New article: Best versus Good Enough Practices for Open Music Research

After a fairly long publication process, I am happy to finally announce a new paper: Best versus Good Enough Practices for Open Music Research in Empirical Musicology Review.

Summary

The abstract reads:

Music researchers work with increasingly large and complex data sets. There are few established data handling practices in the field and several conceptual, technological, and practical challenges. Furthermore, many music researchers are not equipped for (or interested in) the craft of data storage, curation, and archiving. This paper discusses some of the particular challenges that empirical music researchers face when working towards Open Research practices: handling (1) (multi)media files, (2) privacy, and (3) copyright issues. These are exemplified through MusicLab, an event series focused on fostering openness in music research. It is argued that the “best practice” suggested by the FAIR principles is too demanding in many cases, but “good enough practice” may be within reach for many. A four-layer data handling “recipe” is suggested as concrete advice for achieving “good enough practice” in empirical music research.

The article is written based on challenges we have faced with adhering to Open Research principles within music research. I mention our experiences with MusicLab in particular.

The perhaps most important take-home message from the article is my set of recommendations in the end.

1. DATA COLLECTION (“RAW”)

1a. Create analysis-friendly data. Planning what to record will save time afterward, and will probably lead to better results in the long run. Write a data management plan (DMP).

1b. Plan for mistakes. Things will always happen. Ensure redundancy in critical parts of the data collection chain.

1c.
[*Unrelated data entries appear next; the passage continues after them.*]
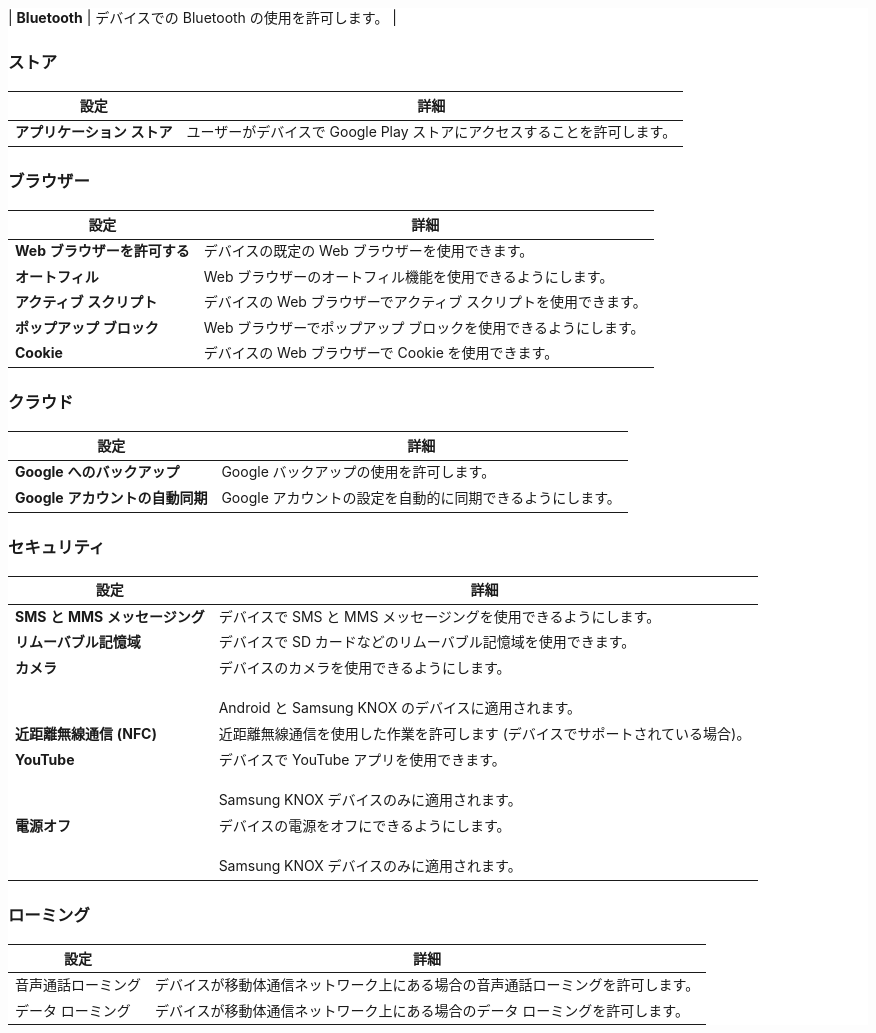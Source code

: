 |              **Bluetooth**               |           デバイスでの Bluetooth の使用を許可します。            |

### <a name="store"></a>ストア

|設定|詳細|  
|------------------|-------------|  
|**アプリケーション ストア**|ユーザーがデバイスで Google Play ストアにアクセスすることを許可します。|

### <a name="browser"></a>ブラウザー

|設定|詳細|  
|------------------|-------------|  
|**Web ブラウザーを許可する**|デバイスの既定の Web ブラウザーを使用できます。|
|**オートフィル**|Web ブラウザーのオートフィル機能を使用できるようにします。|
|**アクティブ スクリプト**|デバイスの Web ブラウザーでアクティブ スクリプトを使用できます。|
|**ポップアップ ブロック**|Web ブラウザーでポップアップ ブロックを使用できるようにします。|
|**Cookie**|デバイスの Web ブラウザーで Cookie を使用できます。|

### <a name="cloud"></a>クラウド  

|設定|詳細|  
|-------------|-------------|  
|**Google へのバックアップ**|Google バックアップの使用を許可します。|  
|**Google アカウントの自動同期**|Google アカウントの設定を自動的に同期できるようにします。|  

### <a name="security"></a>セキュリティ  

|設定|詳細|  
|-------------|-------------|  
|**SMS と MMS メッセージング**|デバイスで SMS と MMS メッセージングを使用できるようにします。|
|**リムーバブル記憶域**|デバイスで SD カードなどのリムーバブル記憶域を使用できます。|
|**カメラ**|デバイスのカメラを使用できるようにします。<br /><br /> Android と Samsung KNOX のデバイスに適用されます。|
|**近距離無線通信 (NFC)**|近距離無線通信を使用した作業を許可します (デバイスでサポートされている場合)。|
|**YouTube**|デバイスで YouTube アプリを使用できます。<br /><br /> Samsung KNOX デバイスのみに適用されます。|  
|**電源オフ**|デバイスの電源をオフにできるようにします。<br /><br /> Samsung KNOX デバイスのみに適用されます。|  

### <a name="roaming"></a>ローミング

|設定|詳細|  
|-------------|-------------|  
|音声通話ローミング|デバイスが移動体通信ネットワーク上にある場合の音声通話ローミングを許可します。|
|データ ローミング|デバイスが移動体通信ネットワーク上にある場合のデータ ローミングを許可します。|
Save the raw data. In most cases, the raw data will be processed in different ways, and it may be necessary to go back to the start.

1d. Agree on a naming convention before recording. Cleaning up the names of files and folders after recording can be tedious. Get it right from the start instead. Use unique identifiers for all equipment (camera1, etc.), procedures (pre-questionnaire1, etc.) and participants (a001, etc.).

1e. Make backups of everything as quickly as possible. Losing data is never fun, and particularly not the raw data.

2. DATA PRE-PROCESSING (“PROCESSED”)

2a. Separate raw from processed data. Nothing is as problematic as over-writing the original data in the pre-processing phase. Make the raw data folder read-only once it is organized.

2b. Use open and interoperable file formats. Often the raw data will be based on closed or proprietary formats. The data should be converted to interoperable file formats as early as possible.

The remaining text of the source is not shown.